Copy out all of the entries, keeping every word the same.

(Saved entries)
####################

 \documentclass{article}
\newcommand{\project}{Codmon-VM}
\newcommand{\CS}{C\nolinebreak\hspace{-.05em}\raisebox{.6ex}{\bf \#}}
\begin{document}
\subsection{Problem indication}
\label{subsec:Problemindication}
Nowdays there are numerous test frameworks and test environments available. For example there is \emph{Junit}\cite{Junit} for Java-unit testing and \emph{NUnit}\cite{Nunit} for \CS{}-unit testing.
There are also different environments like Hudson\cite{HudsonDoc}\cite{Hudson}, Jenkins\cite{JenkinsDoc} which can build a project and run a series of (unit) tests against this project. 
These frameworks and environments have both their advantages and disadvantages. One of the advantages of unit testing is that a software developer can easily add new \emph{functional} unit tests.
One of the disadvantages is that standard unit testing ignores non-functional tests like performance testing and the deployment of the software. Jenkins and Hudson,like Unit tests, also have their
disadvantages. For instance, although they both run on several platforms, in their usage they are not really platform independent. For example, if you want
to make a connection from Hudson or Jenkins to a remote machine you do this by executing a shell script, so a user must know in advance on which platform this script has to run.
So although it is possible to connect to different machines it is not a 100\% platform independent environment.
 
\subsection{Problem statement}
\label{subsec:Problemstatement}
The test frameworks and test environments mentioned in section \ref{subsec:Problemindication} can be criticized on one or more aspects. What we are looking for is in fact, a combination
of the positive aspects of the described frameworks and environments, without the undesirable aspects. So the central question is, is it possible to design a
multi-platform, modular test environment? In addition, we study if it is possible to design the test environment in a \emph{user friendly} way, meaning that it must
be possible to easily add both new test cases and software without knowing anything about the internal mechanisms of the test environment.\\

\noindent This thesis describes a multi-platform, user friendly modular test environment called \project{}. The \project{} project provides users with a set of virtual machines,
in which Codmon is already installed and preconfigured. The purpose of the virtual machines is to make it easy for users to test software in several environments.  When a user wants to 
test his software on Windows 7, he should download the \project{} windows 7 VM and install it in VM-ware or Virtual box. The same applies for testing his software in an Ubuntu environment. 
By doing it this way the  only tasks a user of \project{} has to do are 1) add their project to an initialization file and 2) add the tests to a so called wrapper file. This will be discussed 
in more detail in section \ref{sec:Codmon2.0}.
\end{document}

####################

■ **EXERCISE SOLUTION**
 \documentclass{article}
\newcommand{\project}{Codmon-VM}
\newcommand{\CS}{C\nolinebreak\hspace{-.05em}\raisebox{.6ex}{\bf \#}}
\begin{document}
\subsection{Problem indication}
\label{subsec:Problemindication}
Nowdays there are numerous test frameworks and test environments available. For example there is \emph{Junit}\cite{Junit} for Java-unit testing and \emph{NUnit}\cite{Nunit} for \CS{}-unit testing.
There are also different environments like Hudson\cite{HudsonDoc}\cite{Hudson}, Jenkins\cite{JenkinsDoc} which can build a project and run a series of (unit) tests against this project. 
These frameworks and environments have both their advantages and disadvantages. One of the advantages of unit testing is that a software developer can easily add new \emph{functional} unit tests.
One of the disadvantages is that standard unit testing ignores non-functional tests like performance testing and the deployment of the software. Jenkins and Hudson,like Unit tests, also have their
disadvantages. For instance, although they both run on several platforms, in their usage they are not really platform independent. For example, if you want
to make a connection from Hudson or Jenkins to a remote machine you do this by executing a shell script, so a user must know in advance on which platform this script has to run.
So although it is possible to connect to different machines it is not a 100\% platform independent environment.
 
\subsection{Problem statement}
\label{subsec:Problemstatement}
The test frameworks and test environments mentioned in section \ref{subsec:Problemindication} can be criticized on one or more aspects. What we are looking for is in fact, a combination
of the positive aspects of the described frameworks and environments, without the undesirable aspects. So the central question is, is it possible to design a
multi-platform, modular test environment? In addition, we study if it is possible to design the test environment in a \emph{user friendly} way, meaning that it must
be possible to easily add both new test cases and software without knowing anything about the internal mechanisms of the test environment.\\

\noindent This thesis describes a multi-platform, user friendly modular test environment called \project{}. The \project{} project provides users with a set of virtual machines,
in which Codmon is already installed and preconfigured. The purpose of the virtual machines is to make it easy for users to test software in several environments.  When a user wants to 
test his software on Windows 7, he should download the \project{} windows 7 VM and install it in VM-ware or Virtual box. The same applies for testing his software in an Ubuntu environment. 
By doing it this way the  only tasks a user of \project{} has to do are 1) add their project to an initialization file and 2) add the tests to a so called wrapper file. This will be discussed 
in more detail in section \ref{sec:Codmon2.0}.
\end{document}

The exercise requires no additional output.